# Work task:
Scan the records below. List lines holding "SyncPoller".

++++

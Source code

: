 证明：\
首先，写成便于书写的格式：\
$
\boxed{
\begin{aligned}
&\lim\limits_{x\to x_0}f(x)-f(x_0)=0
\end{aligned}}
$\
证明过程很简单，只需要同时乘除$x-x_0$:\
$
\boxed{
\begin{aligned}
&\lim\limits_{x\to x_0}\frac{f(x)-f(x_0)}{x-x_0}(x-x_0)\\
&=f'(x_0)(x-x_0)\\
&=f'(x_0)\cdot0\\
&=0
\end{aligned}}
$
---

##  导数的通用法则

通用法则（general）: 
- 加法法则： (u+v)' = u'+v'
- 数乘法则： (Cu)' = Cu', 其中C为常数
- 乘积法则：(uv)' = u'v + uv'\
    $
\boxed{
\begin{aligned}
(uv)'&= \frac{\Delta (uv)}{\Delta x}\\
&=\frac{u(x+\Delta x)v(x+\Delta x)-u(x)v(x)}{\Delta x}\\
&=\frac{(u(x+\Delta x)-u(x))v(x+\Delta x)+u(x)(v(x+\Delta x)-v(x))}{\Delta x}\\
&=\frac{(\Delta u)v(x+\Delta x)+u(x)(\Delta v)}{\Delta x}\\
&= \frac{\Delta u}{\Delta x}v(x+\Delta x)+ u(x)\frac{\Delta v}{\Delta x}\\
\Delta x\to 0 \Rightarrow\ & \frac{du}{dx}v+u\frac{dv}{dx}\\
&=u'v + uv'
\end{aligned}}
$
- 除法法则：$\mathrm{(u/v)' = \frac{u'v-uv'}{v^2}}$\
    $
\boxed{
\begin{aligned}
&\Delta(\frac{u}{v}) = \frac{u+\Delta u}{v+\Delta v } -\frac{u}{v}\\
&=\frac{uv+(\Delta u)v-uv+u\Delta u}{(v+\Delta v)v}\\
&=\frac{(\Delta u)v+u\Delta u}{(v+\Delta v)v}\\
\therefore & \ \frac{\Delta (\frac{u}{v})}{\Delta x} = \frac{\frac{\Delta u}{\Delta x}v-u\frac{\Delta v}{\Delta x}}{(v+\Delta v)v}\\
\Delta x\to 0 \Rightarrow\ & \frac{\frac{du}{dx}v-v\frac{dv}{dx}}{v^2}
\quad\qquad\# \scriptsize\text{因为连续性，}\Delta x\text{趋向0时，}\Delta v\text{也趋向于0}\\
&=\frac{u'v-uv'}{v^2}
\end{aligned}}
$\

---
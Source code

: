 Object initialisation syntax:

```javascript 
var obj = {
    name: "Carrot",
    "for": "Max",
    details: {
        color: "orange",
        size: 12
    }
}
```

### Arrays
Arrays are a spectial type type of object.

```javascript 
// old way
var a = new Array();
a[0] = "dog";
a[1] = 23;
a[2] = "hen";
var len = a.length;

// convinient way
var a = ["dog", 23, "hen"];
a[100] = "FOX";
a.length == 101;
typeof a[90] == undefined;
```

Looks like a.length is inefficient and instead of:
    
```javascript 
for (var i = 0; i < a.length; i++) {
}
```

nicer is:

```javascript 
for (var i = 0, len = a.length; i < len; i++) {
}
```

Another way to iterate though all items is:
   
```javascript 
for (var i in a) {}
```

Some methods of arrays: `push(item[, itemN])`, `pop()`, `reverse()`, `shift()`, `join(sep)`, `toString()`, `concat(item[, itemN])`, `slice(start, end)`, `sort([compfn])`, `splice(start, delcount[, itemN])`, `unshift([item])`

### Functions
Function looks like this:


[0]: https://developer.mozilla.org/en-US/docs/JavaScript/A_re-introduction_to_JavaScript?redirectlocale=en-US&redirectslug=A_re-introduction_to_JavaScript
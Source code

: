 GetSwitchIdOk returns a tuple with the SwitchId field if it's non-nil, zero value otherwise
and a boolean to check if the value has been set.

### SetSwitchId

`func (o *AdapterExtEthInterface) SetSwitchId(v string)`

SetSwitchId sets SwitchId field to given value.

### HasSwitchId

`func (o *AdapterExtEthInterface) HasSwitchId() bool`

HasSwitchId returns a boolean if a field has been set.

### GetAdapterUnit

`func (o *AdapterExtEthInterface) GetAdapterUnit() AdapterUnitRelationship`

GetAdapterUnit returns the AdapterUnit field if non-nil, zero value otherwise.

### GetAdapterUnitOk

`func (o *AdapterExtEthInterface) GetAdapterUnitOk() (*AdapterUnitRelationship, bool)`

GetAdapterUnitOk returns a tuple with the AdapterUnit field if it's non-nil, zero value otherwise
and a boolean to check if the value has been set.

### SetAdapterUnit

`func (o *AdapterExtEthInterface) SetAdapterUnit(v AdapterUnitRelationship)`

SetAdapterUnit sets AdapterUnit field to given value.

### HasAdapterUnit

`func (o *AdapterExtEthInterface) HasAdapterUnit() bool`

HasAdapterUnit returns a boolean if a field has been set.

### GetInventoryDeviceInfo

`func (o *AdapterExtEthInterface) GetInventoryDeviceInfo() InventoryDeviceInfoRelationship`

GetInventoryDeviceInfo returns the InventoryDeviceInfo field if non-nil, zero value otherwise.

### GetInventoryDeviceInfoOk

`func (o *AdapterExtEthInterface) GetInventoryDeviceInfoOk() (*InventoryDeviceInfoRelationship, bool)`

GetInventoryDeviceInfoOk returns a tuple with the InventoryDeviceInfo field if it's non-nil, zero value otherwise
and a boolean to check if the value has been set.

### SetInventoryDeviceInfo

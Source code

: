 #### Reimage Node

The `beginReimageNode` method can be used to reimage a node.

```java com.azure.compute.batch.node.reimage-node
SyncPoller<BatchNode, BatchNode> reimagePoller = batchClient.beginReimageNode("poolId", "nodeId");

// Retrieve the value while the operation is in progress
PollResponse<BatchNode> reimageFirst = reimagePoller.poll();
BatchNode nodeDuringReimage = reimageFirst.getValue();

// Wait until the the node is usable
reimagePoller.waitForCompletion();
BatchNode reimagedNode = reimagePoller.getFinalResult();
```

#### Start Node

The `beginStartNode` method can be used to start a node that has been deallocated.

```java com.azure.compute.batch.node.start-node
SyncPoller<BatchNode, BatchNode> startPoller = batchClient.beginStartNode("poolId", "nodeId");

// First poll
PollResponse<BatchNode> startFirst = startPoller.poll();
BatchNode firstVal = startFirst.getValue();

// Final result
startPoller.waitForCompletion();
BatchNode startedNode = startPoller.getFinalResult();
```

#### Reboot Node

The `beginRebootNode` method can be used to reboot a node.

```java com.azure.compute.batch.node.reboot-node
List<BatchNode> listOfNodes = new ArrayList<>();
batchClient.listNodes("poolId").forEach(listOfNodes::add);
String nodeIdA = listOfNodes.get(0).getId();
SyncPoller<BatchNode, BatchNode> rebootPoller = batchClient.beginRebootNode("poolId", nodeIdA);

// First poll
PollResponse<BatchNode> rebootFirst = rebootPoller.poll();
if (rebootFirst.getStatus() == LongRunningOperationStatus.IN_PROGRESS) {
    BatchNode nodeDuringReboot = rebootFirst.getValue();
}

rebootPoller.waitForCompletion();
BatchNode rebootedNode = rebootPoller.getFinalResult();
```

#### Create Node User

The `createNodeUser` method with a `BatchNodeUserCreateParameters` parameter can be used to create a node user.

++++

# Your response:
SyncPoller<BatchNode, BatchNode> reimagePoller = batchClient.beginReimageNode("poolId", "nodeId");
SyncPoller<BatchNode, BatchNode> startPoller = batchClient.beginStartNode("poolId", "nodeId");
SyncPoller<BatchNode, BatchNode> rebootPoller = batchClient.beginRebootNode("poolId", nodeIdA);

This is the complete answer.